Aqui a diferença é ainda mais pronunciada. O esporte profissional é pressão constante. O atleta depende dos resultados, dos patrocinadores, do treinador. Ele vive com o medo de perder e perder o contrato. Isso leva a ansiedade, depressão, exaustão. O esporte amador oferece alegria de se movimentar, prazer no processo. Você não é obrigado a ganhar, você apenas recebe dopamina. Você pode ir para a sessão com o pé na janela e sair com um sorriso. Isso raramente acontece com os profissionais — seu humor está ligado ao resultado. Portanto, para a mente, o esporte amador é um antidepressivo, enquanto o profissional é frequentemente uma fonte de estresse.
Pesquisas mostram que os atletas profissionais vivem em média não mais do que, às vezes menos, do que pessoas comuns. Especialmente em esportes de contato (futebol, futebol americano, boxe). O alto desgaste do corpo, as lesões crônicas, os problemas cardíacos reduzem a vida. Os amadores, por outro lado, vivem mais, porque mantêm o tônus, mas não destróem o corpo. De acordo com algumas informações, cargas físicas regulares de intensidade moderada aumentam a vida em 3-5 anos. As cargas intensas, no entanto, não aumentam, e em alguns casos, até diminuem. Portanto, para a longevidade, melhor ser um amador.
O esporte profissional requer enormes gastos em recuperação: massagens, fisioterapia, reabilitação, medicamentos. Essas despesas frequentemente superam os rendimentos do esporte, especialmente se o atleta não estiver no topo. O esporte amador custa pouco: tênis, uniforme, assinatura de academia. E ele oferece mais benefícios para a saúde, porque você não gasta recursos em “reparar buracos”. Portanto, o esporte amador é uma boa aposta para o corpo, enquanto o profissional é arriscado.

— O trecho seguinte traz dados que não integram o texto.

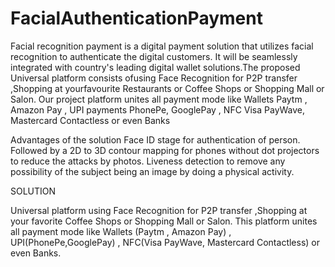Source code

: # FacialAuthenticationPayment


Facial recognition payment is a digital payment solution that utilizes facial recognition to authenticate the digital customers. It will be seamlessly integrated with country's leading digital wallet solutions.The proposed Universal platform consists ofusing Face Recognition for P2P transfer ,Shopping  at yourfavourite Restaurants or  Coffee Shops or Shopping Mall or Salon. Our project  platform unites all payment mode like Wallets Paytm , Amazon Pay , UPI payments  PhonePe, GooglePay , NFC  Visa PayWave, Mastercard Contactless  or even Banks

Advantages of the solution
Face ID stage for authentication of person.
Followed by a 2D to 3D contour mapping for phones without dot projectors to reduce the attacks by photos.
Liveness detection to remove any possibility of the subject being an image by doing a physical activity.



SOLUTION

Universal platform using Face Recognition for P2P transfer ,Shopping  at your favorite Coffee Shops or Shopping Mall or Salon. This platform unites all payment mode like Wallets (Paytm , Amazon Pay) , UPI(PhonePe,GooglePay) , NFC(Visa PayWave, Mastercard Contactless) or even Banks.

No entanto, não é tudo tão claro. Existem esportes onde os profissionais mantêm a saúde graças à medicina rigorosa. Por exemplo, natação ou atletismo (corrida de longa distância). Lá o traumatismo é menor, e a medicina está bem desenvolvida. Além disso, o esporte profissional oferece disciplina e força de vontade, que podem ajudar na vida. No entanto, isso são efeitos colaterais, e não benefícios para a saúde. Em geral, se escolher entre “quebrar recordes” e “apenas ser ativo”, a segunda opção é quase sempre melhor para o corpo. A saúde não se ganha em competições. Ela pode apenas ser preservada.
A opção ideal é o esporte amador com elementos de preparação séria. Isso é treinamentos regulares, treinador competente, monitor de frequência cardíaca, plano de alimentação, mas sem fanatismo e sem sacrifícios. Você pode participar de torneios amadores, estabelecer objetivos, mas não colocá-los acima da saúde. Este abordagem oferece quase todos os benefícios dos profissionais (forma, realizações, confiança) e quase todos os benefícios dos amadores (descanso, prazer, segurança). É esse equilíbrio que médicos e psicólogos esportivos recomendam.
Então, o que escolher? Se você tem menos de 20 anos e está pronto para dedicar sua vida ao esporte, o caminho profissional tem o direito de existir. Mas se você se preocupa com a saúde, com uma vida longa e com não sofrer com as articulações aos 50 anos, o esporte amador é claramente melhor. A saúde não se ganha em competições. Ela pode apenas ser preservada.